Newly installed Japanese Prime Minister Ishiba Shigeru’s idea for an Asian NATO is probably not achievable in the short term. It’s a good idea for the more distant future, but for the moment there’s nowhere near enough support and preparedness in Japan and elsewhere in the region for it to go ahead.
The idea is not new. Michael Green pointed out the emerging plausibility of such a bloc last year, noting the urgency of collectively countering China’s assertiveness in the Indo-Pacific. Shinzo Abe promoted less formal cooperation between such democracies as Australia, India, Japan and the US to dissuade China from aggression. Since China has become more aggressive, not less, formalising the integration of the hub-and-spokes alliances centred on the US should be part of strategic discussions in the coming years.
Even a mere proposal for Asian NATO would be helpful. It warns China that its aggression could result in the formation of a multilateral alliance to oppose it.
Ishiba has promoted the idea for more than 10 years. In the context of enabling collective self-defence in Japan in 2014, he stressed the importance of extending collective self-defence with countries that shared democracy and freedom, especially with other US allies, including Australia. And an Asian NATO may be an unspoken goal of the US policy to build collective military capability through a latticework of western Pacific alliances.

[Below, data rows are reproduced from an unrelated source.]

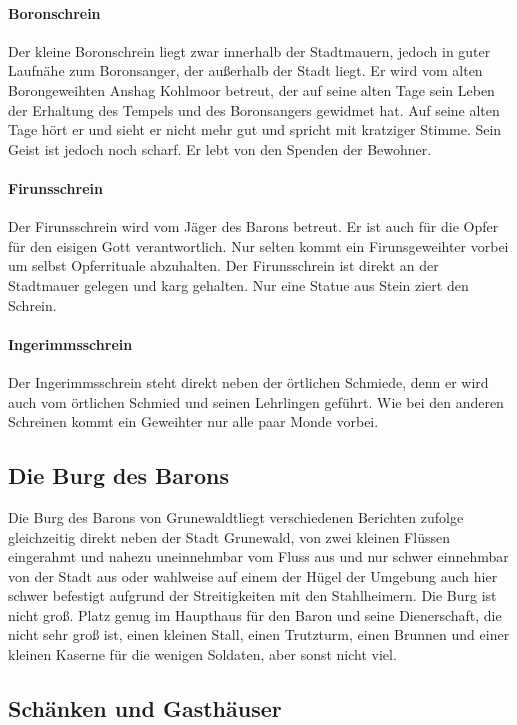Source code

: \paragraph{Boronschrein}
Der kleine Boronschrein liegt zwar innerhalb der Stadtmauern, jedoch in guter Laufnähe zum Boronsanger, der außerhalb der Stadt liegt. Er wird vom alten Borongeweihten Anshag Kohlmoor betreut, der auf seine alten Tage sein Leben der Erhaltung des Tempels und des Boronsangers gewidmet hat. Auf seine alten Tage hört er und sieht er nicht mehr gut und spricht mit kratziger Stimme. Sein Geist ist jedoch noch scharf. Er lebt von den Spenden der Bewohner. 

\paragraph{Firunsschrein}
Der Firunsschrein wird vom Jäger des Barons betreut. Er ist auch für die Opfer für den eisigen Gott verantwortlich. Nur selten kommt ein Firunsgeweihter vorbei um selbst Opferrituale abzuhalten. Der Firunsschrein ist direkt an der Stadtmauer gelegen und karg gehalten. Nur eine Statue aus Stein ziert den Schrein.

\paragraph{Ingerimmsschrein}
Der Ingerimmsschrein steht direkt neben der örtlichen Schmiede, denn er wird auch vom örtlichen Schmied und seinen Lehrlingen geführt. Wie bei den anderen Schreinen kommt ein Geweihter nur alle paar Monde vorbei.

\subsection{Die Burg des Barons}
Die Burg des Barons von Grunewaldtliegt verschiedenen Berichten zufolge gleichzeitig direkt neben der Stadt Grunewald, von zwei kleinen Flüssen eingerahmt und nahezu uneinnehmbar vom Fluss aus und nur schwer einnehmbar von der Stadt aus oder wahlweise auf einem der Hügel der Umgebung auch hier schwer befestigt aufgrund der Streitigkeiten mit den Stahlheimern. Die Burg ist nicht groß. Platz genug im Haupthaus für den Baron und seine Dienerschaft, die nicht sehr groß ist, einen kleinen Stall, einen Trutzturm, einen Brunnen und einer kleinen Kaserne für die wenigen Soldaten, aber sonst nicht viel.

\subsection{Schänken und Gasthäuser}
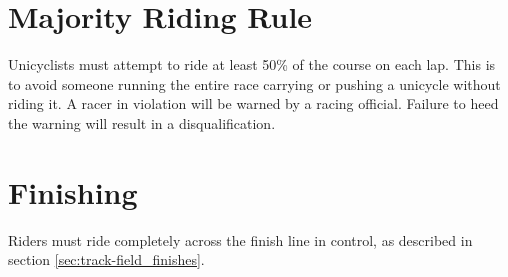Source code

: \section{Majority Riding Rule}
Unicyclists must attempt to ride at least 50\% of the course on each lap.
This is to avoid someone running the entire race carrying or pushing a unicycle without riding it. 
A racer in violation will be warned by a racing official.
Failure to heed the warning will result in a disqualification.

\section{Finishing}
Riders must ride completely across the finish line in control, as described in section \ref{sec:track-field_finishes}.
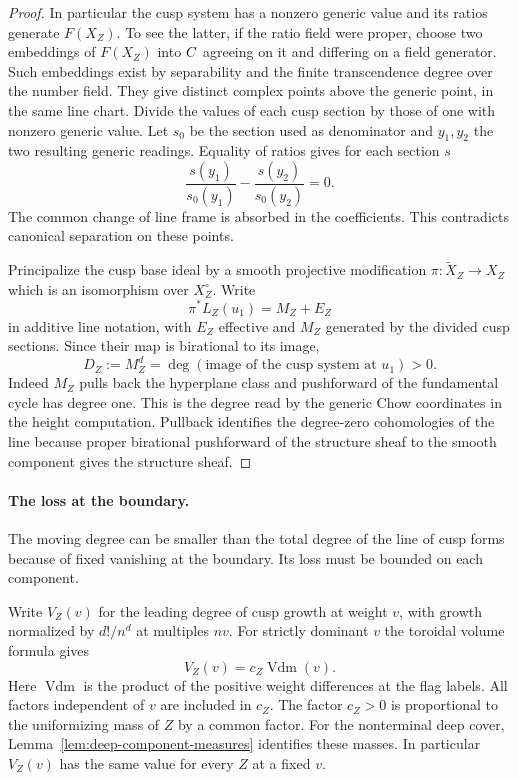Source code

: \begin{proof}
In particular the cusp system has a nonzero generic value
and its ratios generate \(F(X_Z)\). To see the latter, if
the ratio field were proper, choose two embeddings of
\(F(X_Z)\) into \(C\) agreeing on it and differing on a
field generator. Such embeddings exist by separability and
the finite transcendence degree over the number field.
They give distinct complex points above the generic point,
in the same line chart. Divide the values of each cusp
section by those of one with nonzero generic value. Let \(s_0\) be the section used as denominator and \(y_1,y_2\) the two resulting generic readings. Equality of ratios gives for each section \(s\)
\[
 \frac{s(y_1)}{s_0(y_1)}-\frac{s(y_2)}{s_0(y_2)}=0.
\]
The common change of line frame
is absorbed in the coefficients. This contradicts canonical
separation on these points.

Principalize the cusp base ideal by a smooth projective
modification \(\pi\colon\widetilde X_Z\to X_Z\) which is an
isomorphism over \(X_Z^\circ\). Write
\[
 \pi^*L_Z(u_1)=M_Z+E_Z
\]
in additive line notation, with
\(E_Z\) effective and \(M_Z\) generated by the divided cusp
sections. Since their map is birational to its image,
\[
 D_Z:=M_Z^d=\deg(\text{image of the cusp system at }u_1)>0 .
\]
Indeed \(M_Z\) pulls back the hyperplane class and pushforward
of the fundamental cycle has degree one. This is the degree
read by the generic Chow coordinates in the height computation.
Pullback identifies the degree-zero cohomologies of the
line because proper birational pushforward of the structure
sheaf to the smooth component gives the structure sheaf.

\end{proof}

\paragraph{The loss at the boundary.}

The moving degree can be smaller than the total degree of the line of cusp forms because of fixed vanishing at the boundary. Its loss must be bounded on each component.

Write \(V_Z(v)\) for the leading degree of cusp growth at
weight \(v\), with growth normalized by \(d!/n^d\) at
multiples \(nv\). For strictly dominant \(v\) the toroidal volume formula gives
\[
                          V_Z(v)=c_Z\operatorname{Vdm}(v).
\]
Here \(\operatorname{Vdm}\) is the product of the positive
weight differences at the flag labels. All factors independent of \(v\) are included in \(c_Z\). The factor \(c_Z>0\) is proportional to the
uniformizing mass of \(Z\) by a common factor. For the nonterminal deep cover, Lemma~\ref{lem:deep-component-measures} identifies these masses.
In particular \(V_Z(v)\) has the same value for every \(Z\)
at a fixed \(v\).

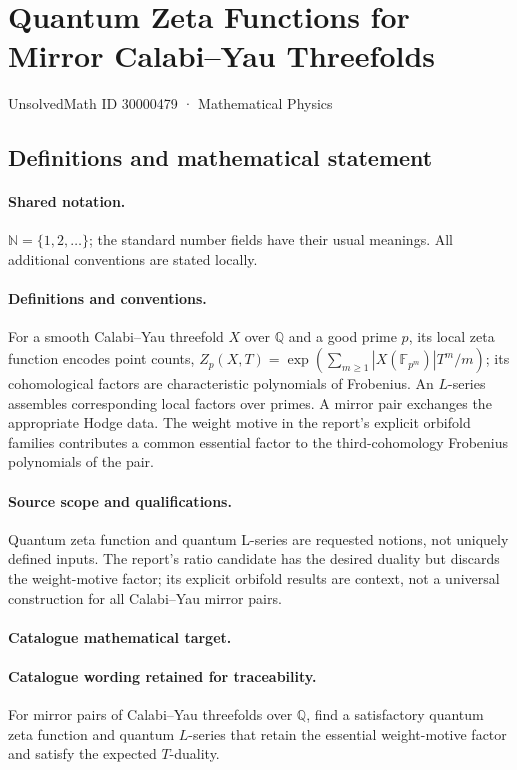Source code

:\documentclass[11pt]{article}
\begin{document}
\setcounter{section}{30000478}
\section{Quantum Zeta Functions for Mirror Calabi–Yau Threefolds}\label{30000479}
{\small UnsolvedMath ID 30000479 · Mathematical Physics}
\subsection{Definitions and mathematical statement}

\paragraph{Shared notation.}$\mathbb N=\{1,2,\ldots\}$; the standard number fields have their usual meanings. All additional conventions are stated locally.


\paragraph{Definitions and conventions.} For a smooth Calabi--Yau threefold $X$ over $\mathbb Q$ and a good prime $p$, its local zeta function encodes point counts, $Z_p(X,T)=\exp(\sum_{m\ge1}|X(\mathbb F_{p^m})|T^m/m)$; its cohomological factors are characteristic polynomials of Frobenius. An $L$-series assembles corresponding local factors over primes. A mirror pair exchanges the appropriate Hodge data. The weight motive in the report's explicit orbifold families contributes a common essential factor to the third-cohomology Frobenius polynomials of the pair.

\paragraph{Source scope and qualifications.} Quantum zeta function and quantum L-series are requested notions, not uniquely defined inputs. The report's ratio candidate has the desired duality but discards the weight-motive factor; its explicit orbifold results are context, not a universal construction for all Calabi--Yau mirror pairs.

\paragraph{Catalogue mathematical target.}
\paragraph{Catalogue wording retained for traceability.}
For mirror pairs of Calabi–Yau threefolds over $\mathbb Q$, find a satisfactory quantum zeta function and quantum $L$-series that retain the essential weight-motive factor and satisfy the expected $T$-duality.
\end{document}
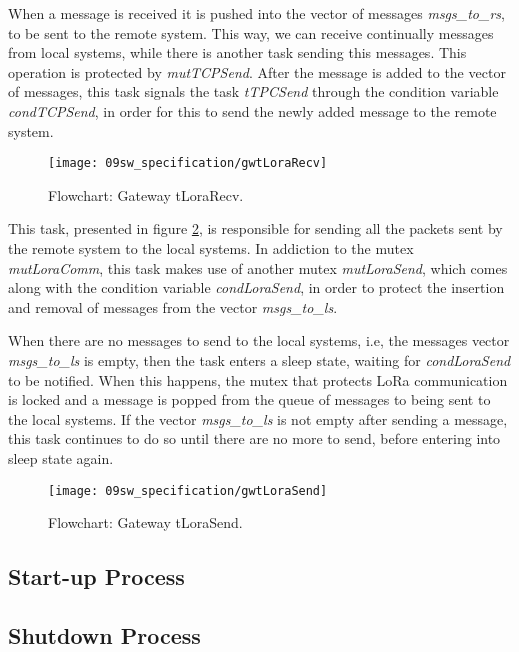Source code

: When a message is received it is pushed into the vector of messages \textit{msgs\_to\_rs}, to be sent to the remote system. This way, we can receive continually messages from local systems, while there is another task sending this messages. This operation is protected by \textit{mutTCPSend}. After the message is added to the vector of messages, this task signals the task \textit{tTPCSend} through the condition variable \textit{condTCPSend}, in order for this to send the newly added message to the remote system.

\begin{figure}[H]
	\centering
	\texttt{[image: 09sw\_specification/gwtLoraRecv]}
	\caption{Flowchart: Gateway tLoraRecv.}
	\label{fig:gwtLoraRecv}
\end{figure}

This task, presented in figure \ref{fig:gwtLoraSend}, is responsible for sending all the packets sent by the remote system to the local systems. In addiction to the mutex \textit{mutLoraComm}, this task makes use of another mutex \textit{mutLoraSend}, which comes along with the condition variable \textit{condLoraSend}, in order to protect the insertion and removal of messages from the vector \textit{msgs\_to\_ls}.

When there are no messages to send to the local systems, i.e, the messages vector \textit{msgs\_to\_ls} is empty, then the task enters a sleep state, waiting for \textit{condLoraSend} to be notified. When this happens, the mutex that protects LoRa communication is locked and a message is popped from the queue of messages to being sent to the local systems. If the vector \textit{msgs\_to\_ls} is not empty after sending a message, this task continues to do so until there are no more to send, before entering into sleep state again.

\begin{figure}[H]
	\centering
	\texttt{[image: 09sw\_specification/gwtLoraSend]}
	\caption{Flowchart: Gateway tLoraSend.}
	\label{fig:gwtLoraSend}
\end{figure}


\subsection{Start-up Process}

\subsection{Shutdown Process}
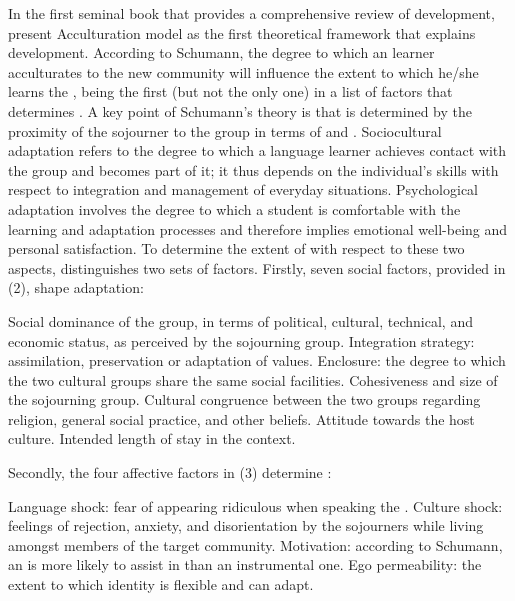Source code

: \documentclass[output=paper]{langsci/langscibook}
\begin{document}
In the first seminal book that provides a comprehensive review of   development, \citet{KasperRose2002} present  Acculturation model as the first theoretical framework that explains  development. According to Schumann, the degree to which an  learner acculturates to the new  community will influence the extent to which he/she learns the ,  being the first (but not the only one) in a list of factors that determines  . A key point of Schumann’s theory is that  is determined by the proximity of the sojourner to the  group in terms of  and . Sociocultural adaptation refers to the degree to which a language learner achieves contact with the  group and becomes part of it; it thus depends on the individual’s skills with respect to integration and management of everyday situations. Psychological adaptation involves the degree to which a student is comfortable with the learning and adaptation processes and therefore implies emotional well-being and personal satisfaction. To determine the extent of  with respect to these two aspects, \citet{Schumann1986} distinguishes two sets of factors. Firstly, seven social factors, provided in (2), shape  adaptation: 

\ea%
\ea Social dominance of the  group, in terms of political, cultural, technical, and economic status, as perceived by the sojourning group.
\ex Integration strategy: assimilation, preservation or adaptation of  values.
\ex Enclosure: the degree to which the two cultural groups share the same social facilities.
\ex Cohesiveness and size of the sojourning group.
\ex Cultural congruence between the two groups regarding religion, general social practice, and other beliefs.
\ex Attitude towards the host culture.
\ex Intended length of stay in the  context.
\z
\z

Secondly, the four affective factors in (3) determine : 

\ea%
\ea  Language shock: fear of appearing ridiculous when speaking the .
\ex Culture shock: feelings of rejection, anxiety, and disorientation by the sojourners while living amongst members of the target community.
\ex Motivation: according to Schumann, an  is more likely to assist in  than an instrumental one. 
\ex Ego permeability: the extent to which identity is flexible and can adapt.
\z
\z
\end{document}
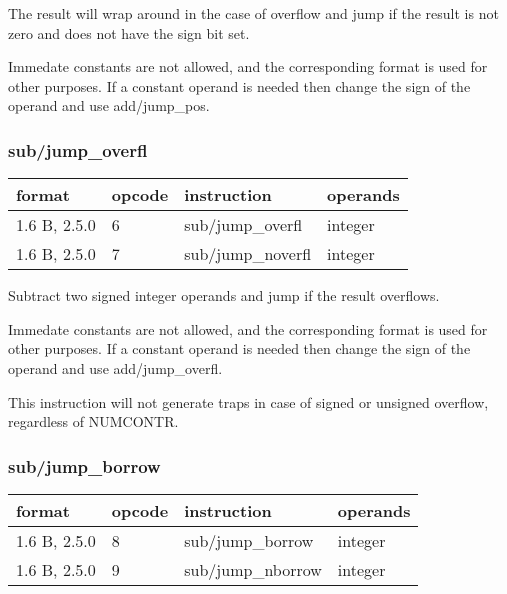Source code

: \documentclass[forwardcom.tex]{subfiles}
\begin{document}
The result will wrap around in the case of overflow and jump if the result is not zero and does not have the sign bit set.
\vspace{2mm}

Immedate constants are not allowed, and the corresponding format is used for other purposes.
If a constant operand is needed then change the sign of the operand and use add/jump\_pos. 

\subsubsection{sub/jump\_overfl}
\label{table:subJumpOverflInstruction}
\begin{tabular}{|p{20mm}|p{12mm}|p{56mm}|p{50mm}|}
\hline
\bfseries format & \bfseries opcode & \bfseries instruction & \bfseries operands \\ \hline
1.6 B, 2.5.0 &  6 & sub/jump\_overfl & integer \\ \hline
1.6 B, 2.5.0 &  7 & sub/jump\_noverfl & integer\\ \hline
\end{tabular}
\vspace{2mm}

Subtract two signed integer operands and jump if the result overflows.
\vspace{2mm}

Immedate constants are not allowed, and the corresponding format is used for other purposes.
If a constant operand is needed then change the sign of the operand and use add/jump\_overfl. 
\vspace{2mm}

This instruction will not generate traps in case of signed or unsigned overflow, regardless of  NUMCONTR.
\vspace{2mm}

\subsubsection{sub/jump\_borrow}
\label{table:subJumpBorrowInstruction}
\begin{tabular}{|p{20mm}|p{12mm}|p{56mm}|p{50mm}|}
\hline
\bfseries format & \bfseries opcode & \bfseries instruction & \bfseries operands \\ \hline
1.6 B, 2.5.0 &  8 & sub/jump\_borrow & integer \\ \hline
1.6 B, 2.5.0 &  9 & sub/jump\_nborrow & integer\\ \hline
\end{tabular}
\vspace{2mm}
\end{document}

Nonetheless, Ishiba’s proposal does not look like an immediate remedy for the deteriorating Indo-Pacific security environment.
First, Ishiba himself noted in 2014 that Asia had greater disparities of military and economic resources and more ethnic and religious diversity than Europe, so the Asian NATO ambition would take time and energy.
His intention appears to have turned from general collective defence to specifically deterring China from attacking Taiwan. Just before the LDP leadership race in 2024, he raised the idea of a coalition of democracies with Taiwanese President Lai Ching-te in Taipei, implying that Taiwan would be in an Asian NATO and, given China’s ambitions, become its main concern.
But, across the region, there is no consensus support for using force to protect Taiwan. A Lowy Poll in 2023 revealed that only 42 percent of Australian respondents supported the Australian Government sending troops to Taiwan to defend it. In another survey, such support in South Korea was 34 percent.
Crucially, only 11 percent of Japanese survey respondents said they would want their country to force alongside the US to protect Taiwan; 56 percent backed logistical support to US forces, and 27 percent opposed working with US forces at all in such a contingency. In Southeast Asia, the ISEAS survey found that 15 percent of Filipinos supported military help for Taiwan, and even that was higher than the average of 5.7 percent across the Association of South East Asian Nations.
Second, Japan already extended the right of collective self-defence to the United States and potentially US allies, without an Asian NATO. In the 2014 interpretation of its constitution, it can exercise the right of collective self-defence only ‘when attacks against a foreign country that is in a close relationship with Japan threaten Japan’s survival and pose a clear danger to its people’.
While Japan’s response to the Taiwan contingency remains ambiguous, the US-Japan alliance would end if Japan failed to extend the collective self-defence to the US forces fighting for the island.
An obstacle to creating an Asian NATO would be the continuing political unacceptability in Japan of an obligation to use military force, like that created by Article 5 of the NATO treaty. If Japan wants to establish an Asian NATO, it should take the first steps of amending its constitution and taking more responsibility for its own defence.
Ishiba does want delete Paragraph 2 of Article 9 of the constitution, which prohibits possession of offensive military potential, and reform Japan’s military as more than a self-defence force. Still, achieving that would be as hard for him as walking on the Moon, and then creating an Asian NATO would be as hard as walking on Mars.
Also, Ishiba may have quite enough to do in trying to revise Japan’s status-of-forces agreement (SOFA) with the US. He dislikes Japan’s asymmetrical obligation to allow foreign (US) forces on its territory.
All in all, the benefit of promoting an Asian NATO is highly limited.
Moreover, in mobilising political, diplomatic and military resources to pursue the ambition, Ishiba could switch attention away from, and thereby weaken, less ambitious but useful attempts at deterring China. Examples are improving interoperability and responsiveness, and achieving smoother coordination in command and control. The US and its allies should focus on concrete and practical next steps of patchworking bilateralism and minilateralism to address the China challenge, rather than dreaming of a pot of gold at the end of the rainbow.